**Work item:** For this exercise, write out the whole listing below exactly, omitting its images.

**Records to use:**
====
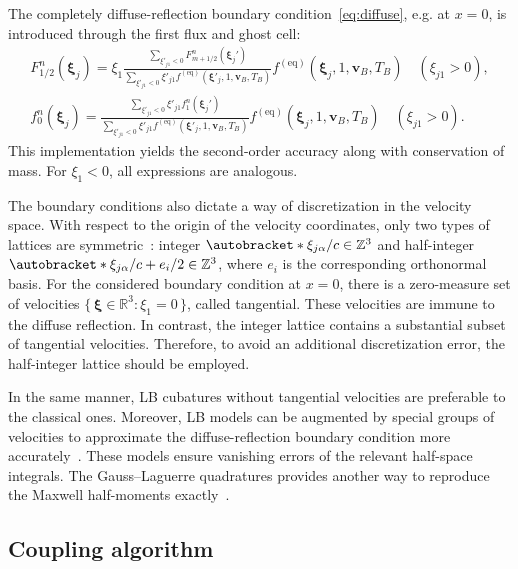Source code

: \documentclass[]{elsarticle} %
\newcommand{\Set}[2]{\{\,{#1}:{#2}\,\}}
\DeclarePairedDelimiter\autobracket()       %
\newcommand{\br}[1]{\autobracket*{#1}}
\newcommand{\bxi}{\boldsymbol{\xi}}
\newcommand{\bv}{\boldsymbol{v}}
\newcommand{\xiai}{\xi_{j \alpha}}
\newcommand{\equil}[1]{#1^\mathrm{(eq)}}
\begin{document}
The completely diffuse-reflection boundary condition~\eqref{eq:diffuse}, e.g. at \(x=0\),
is introduced through the first flux and ghost cell:
\begin{gather}
    F_{1/2}^n(\bxi_j) = \displaystyle\xi_1\frac{\sum_{\xi'_{j1}<0}F_{m+1/2}^n(\bxi_j')}
        {\sum_{\xi'_{j1}<0}\xi'_{j1}\equil{f}(\bxi'_j,1,\bv_B,T_B)}
        \equil{f}(\bxi_j, 1, \bv_B, T_B) \quad (\xi_{j1}>0), \label{eq:first_flux}\\
    f_0^n(\bxi_j) = \displaystyle\frac{\sum_{\xi'_{j1}<0}\xi'_{j1}f_1^n(\bxi_j')}
        {\sum_{\xi'_{j1}<0}\xi'_{j1}\equil{f}(\bxi'_j,1,\bv_B,T_B)}
        \equil{f}(\bxi_j, 1, \bv_B, T_B) \quad (\xi_{j1}>0). \label{eq:first_ghost}
\end{gather}
This implementation yields the second-order accuracy along with conservation of mass.
For \(\xi_1<0\), all expressions are analogous.

The boundary conditions also dictate a way of discretization in the velocity space.
With respect to the origin of the velocity coordinates, only two types of lattices are symmetric~\cite{Inamuro1990}:
integer \(\br{\xiai/c} \in \mathbb{Z}^3\) and half-integer \(\br{\xiai/c + e_i/2} \in \mathbb{Z}^3\),
where \(e_i\) is the corresponding orthonormal basis.
For the considered boundary condition at \(x=0\), there is a zero-measure set of velocities
\(\Set{\bxi\in\mathbb{R}^3}{\xi_1=0}\), called tangential.
These velocities are immune to the diffuse reflection.
In contrast, the integer lattice contains a substantial subset of tangential velocities.
Therefore, to avoid an additional discretization error, the half-integer lattice should be employed.

In the same manner, LB cubatures without tangential velocities are preferable to the classical ones.
Moreover, LB models can be augmented by special groups of velocities to approximate
the diffuse-reflection boundary condition more accurately~\cite{Feuchter2016}.
These models ensure vanishing errors of the relevant half-space integrals.
The Gauss--Laguerre quadratures provides another way to reproduce the Maxwell half-moments exactly~\cite{Ambrus2014, Ambrus2016}.

\subsection{Coupling algorithm}\label{sec:numerics:coupling}

\end{document}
====
**Output of the exercise:**
Source code

: \documentclass[]{elsarticle} %
\newcommand{\Set}[2]{\{\,{#1}:{#2}\,\}}
\DeclarePairedDelimiter\autobracket()       %
\newcommand{\br}[1]{\autobracket*{#1}}
\newcommand{\bxi}{\boldsymbol{\xi}}
\newcommand{\bv}{\boldsymbol{v}}
\newcommand{\xiai}{\xi_{j \alpha}}
\newcommand{\equil}[1]{#1^\mathrm{(eq)}}
\begin{document}
The completely diffuse-reflection boundary condition~\eqref{eq:diffuse}, e.g. at \(x=0\),
is introduced through the first flux and ghost cell:
\begin{gather}
    F_{1/2}^n(\bxi_j) = \displaystyle\xi_1\frac{\sum_{\xi'_{j1}<0}F_{m+1/2}^n(\bxi_j')}
        {\sum_{\xi'_{j1}<0}\xi'_{j1}\equil{f}(\bxi'_j,1,\bv_B,T_B)}
        \equil{f}(\bxi_j, 1, \bv_B, T_B) \quad (\xi_{j1}>0), \label{eq:first_flux}\\
    f_0^n(\bxi_j) = \displaystyle\frac{\sum_{\xi'_{j1}<0}\xi'_{j1}f_1^n(\bxi_j')}
        {\sum_{\xi'_{j1}<0}\xi'_{j1}\equil{f}(\bxi'_j,1,\bv_B,T_B)}
        \equil{f}(\bxi_j, 1, \bv_B, T_B) \quad (\xi_{j1}>0). \label{eq:first_ghost}
\end{gather}
This implementation yields the second-order accuracy along with conservation of mass.
For \(\xi_1<0\), all expressions are analogous.

The boundary conditions also dictate a way of discretization in the velocity space.
With respect to the origin of the velocity coordinates, only two types of lattices are symmetric~\cite{Inamuro1990}:
integer \(\br{\xiai/c} \in \mathbb{Z}^3\) and half-integer \(\br{\xiai/c + e_i/2} \in \mathbb{Z}^3\),
where \(e_i\) is the corresponding orthonormal basis.
For the considered boundary condition at \(x=0\), there is a zero-measure set of velocities
\(\Set{\bxi\in\mathbb{R}^3}{\xi_1=0}\), called tangential.
These velocities are immune to the diffuse reflection.
In contrast, the integer lattice contains a substantial subset of tangential velocities.
Therefore, to avoid an additional discretization error, the half-integer lattice should be employed.

In the same manner, LB cubatures without tangential velocities are preferable to the classical ones.
Moreover, LB models can be augmented by special groups of velocities to approximate
the diffuse-reflection boundary condition more accurately~\cite{Feuchter2016}.
These models ensure vanishing errors of the relevant half-space integrals.
The Gauss--Laguerre quadratures provides another way to reproduce the Maxwell half-moments exactly~\cite{Ambrus2014, Ambrus2016}.

\subsection{Coupling algorithm}\label{sec:numerics:coupling}

\end{document}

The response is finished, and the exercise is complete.